What struck Dalrymple about this well-dressed, well-spoken interviewer was how indifferent he was to the tattooing trend. The interviewer simply said that it was legal and that even Dalrymple didn’t believe it should be illegal, so why give it a second thought? "What I found so odd about the correspondent were his perfect manners and refined tastes. But so little confidence did he have in the value of the things that he valued that he seemed indifferent to the mechanism of their disappearance or destruction. This is the way civilization ends: not with a bang but a whimper."

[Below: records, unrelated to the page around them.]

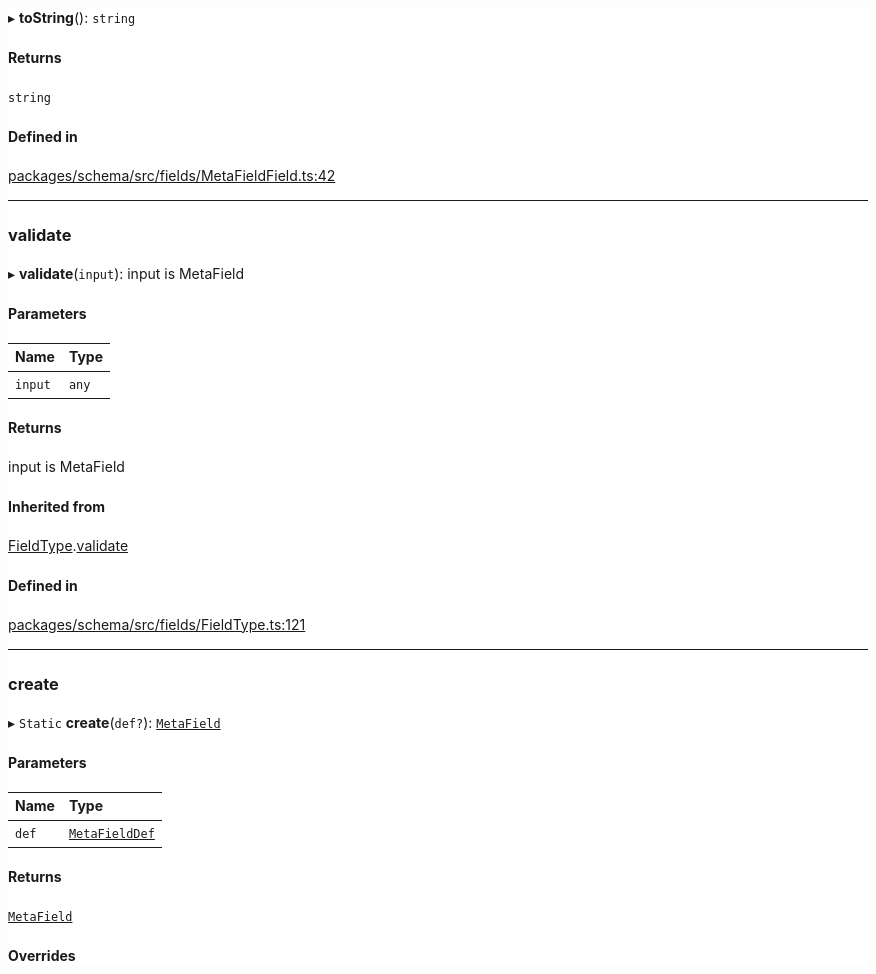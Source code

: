 ▸ **toString**(): `string`

#### Returns

`string`

#### Defined in

[packages/schema/src/fields/MetaFieldField.ts:42](https://github.com/antoniopresto/darch/blob/c5cd1c8/packages/schema/src/fields/MetaFieldField.ts#L42)

___

### validate

▸ **validate**(`input`): input is MetaField

#### Parameters

| Name | Type |
| :------ | :------ |
| `input` | `any` |

#### Returns

input is MetaField

#### Inherited from

[FieldType](Solarwind_Schema___A_Super_Portable_TypeScript_validation_library.FieldType.md).[validate](Solarwind_Schema___A_Super_Portable_TypeScript_validation_library.FieldType.md#validate)

#### Defined in

[packages/schema/src/fields/FieldType.ts:121](https://github.com/antoniopresto/darch/blob/c5cd1c8/packages/schema/src/fields/FieldType.ts#L121)

___

### create

▸ `Static` **create**(`def?`): [`MetaField`](Solarwind_Schema___A_Super_Portable_TypeScript_validation_library.MetaField.md)

#### Parameters

| Name | Type |
| :------ | :------ |
| `def` | [`MetaFieldDef`](../modules/Solarwind_Schema___A_Super_Portable_TypeScript_validation_library.md#metafielddef) |

#### Returns

[`MetaField`](Solarwind_Schema___A_Super_Portable_TypeScript_validation_library.MetaField.md)

#### Overrides
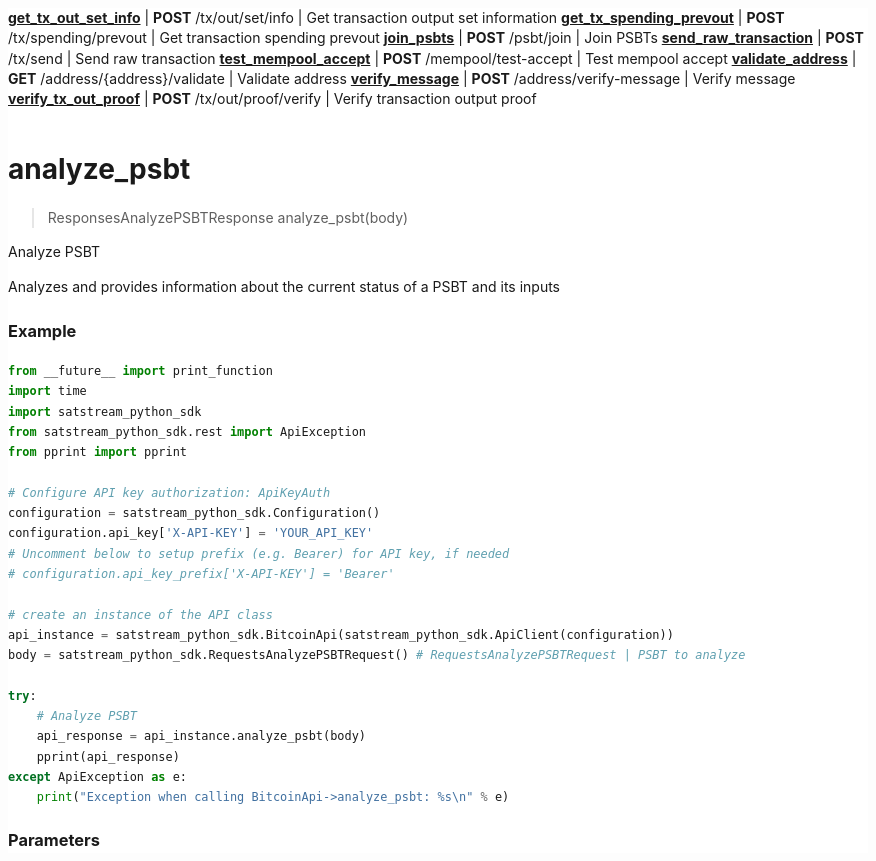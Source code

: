 [**get_tx_out_set_info**](BitcoinApi.md#get_tx_out_set_info) | **POST** /tx/out/set/info | Get transaction output set information
[**get_tx_spending_prevout**](BitcoinApi.md#get_tx_spending_prevout) | **POST** /tx/spending/prevout | Get transaction spending prevout
[**join_psbts**](BitcoinApi.md#join_psbts) | **POST** /psbt/join | Join PSBTs
[**send_raw_transaction**](BitcoinApi.md#send_raw_transaction) | **POST** /tx/send | Send raw transaction
[**test_mempool_accept**](BitcoinApi.md#test_mempool_accept) | **POST** /mempool/test-accept | Test mempool accept
[**validate_address**](BitcoinApi.md#validate_address) | **GET** /address/{address}/validate | Validate address
[**verify_message**](BitcoinApi.md#verify_message) | **POST** /address/verify-message | Verify message
[**verify_tx_out_proof**](BitcoinApi.md#verify_tx_out_proof) | **POST** /tx/out/proof/verify | Verify transaction output proof

# **analyze_psbt**
> ResponsesAnalyzePSBTResponse analyze_psbt(body)

Analyze PSBT

Analyzes and provides information about the current status of a PSBT and its inputs

### Example
```python
from __future__ import print_function
import time
import satstream_python_sdk
from satstream_python_sdk.rest import ApiException
from pprint import pprint

# Configure API key authorization: ApiKeyAuth
configuration = satstream_python_sdk.Configuration()
configuration.api_key['X-API-KEY'] = 'YOUR_API_KEY'
# Uncomment below to setup prefix (e.g. Bearer) for API key, if needed
# configuration.api_key_prefix['X-API-KEY'] = 'Bearer'

# create an instance of the API class
api_instance = satstream_python_sdk.BitcoinApi(satstream_python_sdk.ApiClient(configuration))
body = satstream_python_sdk.RequestsAnalyzePSBTRequest() # RequestsAnalyzePSBTRequest | PSBT to analyze

try:
    # Analyze PSBT
    api_response = api_instance.analyze_psbt(body)
    pprint(api_response)
except ApiException as e:
    print("Exception when calling BitcoinApi->analyze_psbt: %s\n" % e)
```

### Parameters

Here’s the whole thing: http://www.city-journal.org/html/15_4_diarist.html


Podhoretz:
Okay, Jonah, look down at your neck: Is there a tie there? No fair saying there is if this is a day you're going on TV or giving a speech...

Goldberg:
John - Absolutely not. I spend most of my time in rags with Kleenex boxes on my feet like Howard Hughes. But I'm not the one extrapolating from my consumer and sartorial choices a political philosophy and movement. My definition of ideological conservatism is that it is only a partial philosophy of life, with very little to say about what to wear or what to eat. I don't believe the personal is necessarily political. In the context of this conversation, what I'm wearing is only relevant if one buys into the assumptions of Rod's paradigm which, I think it is obvious to everyone, I am not doing. Yes, I know there are objections to be raised about this point, but I'm going to keep my powder dry and leave it there.

Podhoretz:
Hey, you brought up the tie thing! And then you made it sound as though sartorial choices were an ideological matter by talking about Russell Kirk's wardrobe! And by the way, considering that Russell Kirk once said people like me think Tel Aviv is America's capital, I hope his stinking ties had ketchup stains all over them.

Goldberg:
Yes I brought up Kirk and ties, but solely to rebut Rod's insinuation that Russell Kirk of all people was the Ur-Crunchy Con and to address your praise of Rod as reviving the Old Right. Personally, I've never been an enormous fan of Kirk's, though I respect his contributions to conservatism. Kirk-o-philia is Miller's bag. I'm much more of a Hayekian.

...

My wife just yelled down the stairs (I work in the basement): "You and Pod have to stop! Nobody even knows what you're arguing about!"

So there you have it.

WOW! These guys are trying to match the Trotskites for mundance inanities and nit-picking!! - UT Trotskyite
Posted by Anonymous Anonymous @ 9:51 AM
 
Isn't the overarching debate worth the trouble? Just my read on things, so please all be kind, but Jonah is making an argument that the minutae of conservatism is important, while JPod is staking the side of Rod Dreher and that whether you wear sandals or not, your underlying belief's are what makes you a conservative, not your appearance. I know that is over- simplifying things but I'm not a writer so its hard for me to encapsulate the entire debate into one paragraph. The debate did touch on several key conservative areas where the seperation of libertarian and conservative is blurring and must be addressed.
Fair Jessica was correct though, Jonah should not have engaged in this banter. Until he has read the book his rebuttals will be taken with a grain of salt. BTW I have not read the book but it is enroute from Amazon.